July 2020. Latin America is the focus of the Covid-19 pandemic. Several countries in the region have some of the highest infection rates per capita in the world. The humanitarian and economic prospects are shocking: in a report, the UN warned that in addition to deaths from coronavirus, unemployment is expected to go from 8.1% to 13.5% and 45 million people go into poverty.

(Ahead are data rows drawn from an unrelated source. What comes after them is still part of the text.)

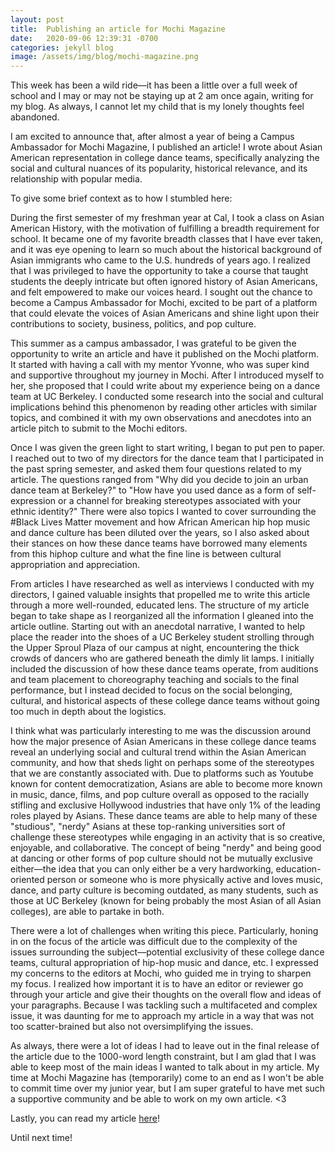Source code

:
```yaml
---
layout: post
title:  Publishing an article for Mochi Magazine
date:   2020-09-06 12:39:31 -0700
categories: jekyll blog
image: /assets/img/blog/mochi-magazine.png
---
```

This week has been a wild ride––it has been a little over a full week of school and I may or may not be staying up at 2 am once again, writing for my blog. As always, I cannot let my child that is my lonely thoughts feel abandoned.

I am excited to announce that, after almost a year of being a Campus Ambassador for Mochi Magazine, I published an article! I wrote about Asian American representation in college dance teams, specifically analyzing the social and cultural nuances of its popularity, historical relevance, and its relationship with popular media.

To give some brief context as to how I stumbled here:

During the first semester of my freshman year at Cal, I took a class on Asian American History, with the motivation of fulfilling a breadth requirement for school. It became one of my favorite breadth classes that I have ever taken, and it was eye opening to learn so much about the historical background of Asian immigrants who came to the U.S. hundreds of years ago. I realized that I was privileged to have the opportunity to take a course that taught students the deeply intricate but often ignored history of Asian Americans, and felt empowered to make our voices heard. I sought out the chance to become a Campus Ambassador for Mochi, excited to be part of a platform that could elevate the voices of Asian Americans and shine light upon their contributions to society, business, politics, and pop culture.

This summer as a campus ambassador, I was grateful to be given the opportunity to write an article and have it published on the Mochi platform. It started with having a call with my mentor Yvonne, who was super kind and supportive throughout my journey in Mochi. After I introduced myself to her, she proposed that I could write about my experience being on a dance team at UC Berkeley. I conducted some research into the social and cultural implications behind this phenomenon by reading other articles with similar topics, and combined it with my own observations and anecdotes into an article pitch to submit to the Mochi editors.

Once I was given the green light to start writing, I began to put pen to paper. I reached out to two of my directors for the dance team that I participated in the past spring semester, and asked them four questions related to my article. The questions ranged from "Why did you decide to join an urban dance team at Berkeley?" to "How have you used dance as a form of self-expression or a channel for breaking stereotypes associated with your ethnic identity?" There were also topics I wanted to cover surrounding the #Black Lives Matter movement and how African American hip hop music and dance culture has been diluted over the years, so I also asked about their stances on how these dance teams have borrowed many elements from this hiphop culture and what the fine line is between cultural appropriation and appreciation.

From articles I have researched as well as interviews I conducted with my directors, I gained valuable insights that propelled me to write this article through a more well-rounded, educated lens. The structure of my article began to take shape as I reorganized all the information I gleaned into the article outline. Starting out with an anecdotal narrative, I wanted to help place the reader into the shoes of a UC Berkeley student strolling through the Upper Sproul Plaza of our campus at night, encountering the thick crowds of dancers who are gathered beneath the dimly lit lamps. I initially included the discussion of how these dance teams operate, from auditions and team placement to choreography teaching and socials to the final performance, but I instead decided to focus on the social belonging, cultural, and historical aspects of these college dance teams without going too much in depth about the logistics.

I think what was particularly interesting to me was the discussion around how the major presence of Asian Americans in these college dance teams reveal an underlying social and cultural trend within the Asian American community, and how that sheds light on perhaps some of the stereotypes that we are constantly associated with. Due to platforms such as Youtube known for content democratization, Asians are able to become more known in music, dance, films, and pop culture overall as opposed to the racially stifling and exclusive Hollywood industries that have only 1% of the leading roles played by Asians. These dance teams are able to help many of these "studious", "nerdy" Asians at these top-ranking universities sort of challenge these stereotypes while engaging in an activity that is so creative, enjoyable, and collaborative. The concept of being "nerdy" and being good at dancing or other forms of pop culture should not be mutually exclusive either––the idea that you can only either be a very hardworking, education-oriented person or someone who is more physically active and loves music, dance, and party culture is becoming outdated, as many students, such as those at UC Berkeley (known for being probably the most Asian of all Asian colleges), are able to partake in both.

There were a lot of challenges when writing this piece. Particularly, honing in on the focus of the article was difficult due to the complexity of the issues surrounding the subject––potential exclusivity of these college dance teams, cultural appropriation of hip-hop music and dance, etc. I expressed my concerns to the editors at Mochi, who  guided me in trying to sharpen my focus. I realized how important it is to have an editor or reviewer go through your article and give their thoughts on the overall flow and ideas of your paragraphs. Because I was tackling such a multifaceted and complex issue, it was daunting for me to approach my article in a way that was not too scatter-brained but also not oversimplifying the issues.

As always, there were a lot of ideas I had to leave out in the final release of the article due to the 1000-word length constraint, but I am glad that I was able to keep most of the main ideas I wanted to talk about in my article. My time at Mochi Magazine has (temporarily) come to an end as I won't be able to commit time over my junior year, but I am super grateful to have met such a supportive community and be able to work on my own article. <3

Lastly, you can read my article [here](https://mochimag.com/news/arts-culture/asian-american-college-dance-teams/)!

Until next time!
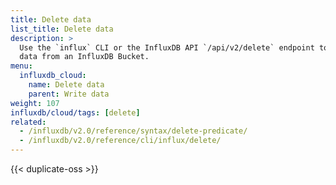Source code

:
 ```yaml
---
title: Delete data
list_title: Delete data
description: >
  Use the `influx` CLI or the InfluxDB API `/api/v2/delete` endpoint to delete
  data from an InfluxDB Bucket.
menu:
  influxdb_cloud:
    name: Delete data
    parent: Write data
weight: 107
influxdb/cloud/tags: [delete]
related:
  - /influxdb/v2.0/reference/syntax/delete-predicate/
  - /influxdb/v2.0/reference/cli/influx/delete/
---
```


{{< duplicate-oss >}}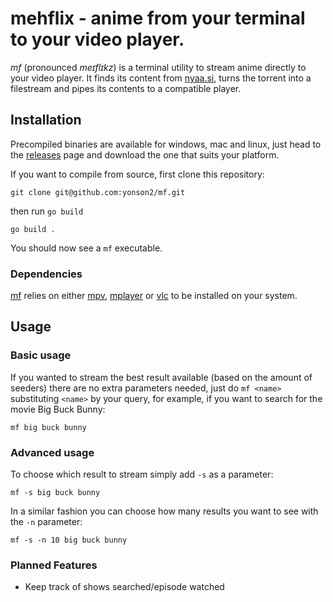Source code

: # mehflix - anime from your terminal to your video player.

_mf_ (pronounced _meɪflɪkz_) is a terminal utility to stream anime directly to your video player. It finds its content from [nyaa.si](https://nyaa.si), turns the torrent into a filestream and pipes its contents to a compatible player.

## Installation

Precompiled binaries are available for windows, mac and linux, just head to the [releases](https://github.com/yonson2/mf/releases) page and download the one that suits your platform.

If you want to compile from source, first clone this repository:

```
git clone git@github.com:yonson2/mf.git
```

then run `go build`

```
go build .
```

You should now see a `mf` executable.


### Dependencies

[mf](https://github.com/yonson2/mf) relies on either [mpv](https://mpv.io), [mplayer](http://www.mplayerhq.hu) or [vlc](https://www.videolan.org) to be installed on your system.

## Usage

### Basic usage

If you wanted to stream the best result available (based on the amount of seeders) there are no extra parameters needed, just do `mf <name>` substituting `<name>` by your query, for example, if you want to search for the movie Big Buck Bunny:

```
mf big buck bunny
```

### Advanced usage

To choose which result to stream simply add `-s` as a parameter:

```
mf -s big buck bunny
```

In a similar fashion you can choose how many results you want to see with the `-n` parameter:

```
mf -s -n 10 big buck bunny
```

### Planned Features
 - Keep track of shows searched/episode watched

The region’s GDP will decrease by 9.1%. It will be the biggest drop in a century.
When the new coronavirus advanced through Europe but barely reached Latin America, eighteen Latin American photographers (nine women and nine men) began working on COVID LATAM, a collective project that seeks to keep a documentary and journalistic record of the pandemic on the continent.
Sebastián Gil Miranda –an Argentine photographer born in Paris– called them because he considered that with the virus newly arrived in Latin America it was a good way to accompany oneself in isolation, being, he says, “together at a distance”.
“There is no way to do a regional approach individually, because the plurality of voices and perspectives generates an enormous plus, a power that transcends,” he explains. He had previous experience as an antecedent, a collective project that showed the “other side” of the 2014 Soccer World Cup and the 2016 Olympic Games in Brazil.

They started by uploading individual photos and creating lattices, building collective narratives. Then they decided to add stories that each of them was developing, to have a deeper perspective. “We felt that something more had to be told,” Sebastián explains.
“The photo alone in itself fell short and it is also good to tell about the development of the work that each of us has been doing.” For three or four days, each photographer or photographer does a “take over” of the account and publishes their work. The idea is that each one can develop their own visual narrative in order to build a choral narrative from their different perspectives. One day a week they publish the work of external collaborators to the group, a way to make the project more inclusive and participatory.
The result is a huge choral portrait of the pandemic in Latin America, built from images that narrate confinement, death and despair but also hope, encounter, and family intimacy: a woman who reads in bed, a mother with her baby in the bathtub, a hand that holds the saint’s picture by the candle, the man who carves the coffins, the used mask hanging from the mirror of a car, a wedding with a mask and white dress.

All of it are postcards of a health and social crisis that seized the world unexpectedly and hit Latin America with the force of a tsunami; images that although resonate with scenes from other parts of the world, can not be anything other than deeply Latin American.
“There are two aspects that were fundamental to building the collective: one is gender equality and the other is the collective voice, that voice that is built and that there is no way to achieve it individually,” Sebastián explains. It is more than a formal choice: “We think that from this situation we can come out collectively and from the crisis too.”
Each photo is accompanied by a short story, often in the first person. “Although we aim at hard situations and from the most vulnerable contexts, we are also interested that it can be linked to the possible reconstruction, to life, to what remains and to the possibility of reflecting and understanding that we are not here by chance,” Sebastián says.
“There is a whole crisis of very large social inequality, a great mistreatment of the environment, and this crisis is a wake-up call that touches us more closely with regard to the climate issue, which has not yet exploited in our faces. We want the project allow us to see if we can get out of here a little better than how we got in.”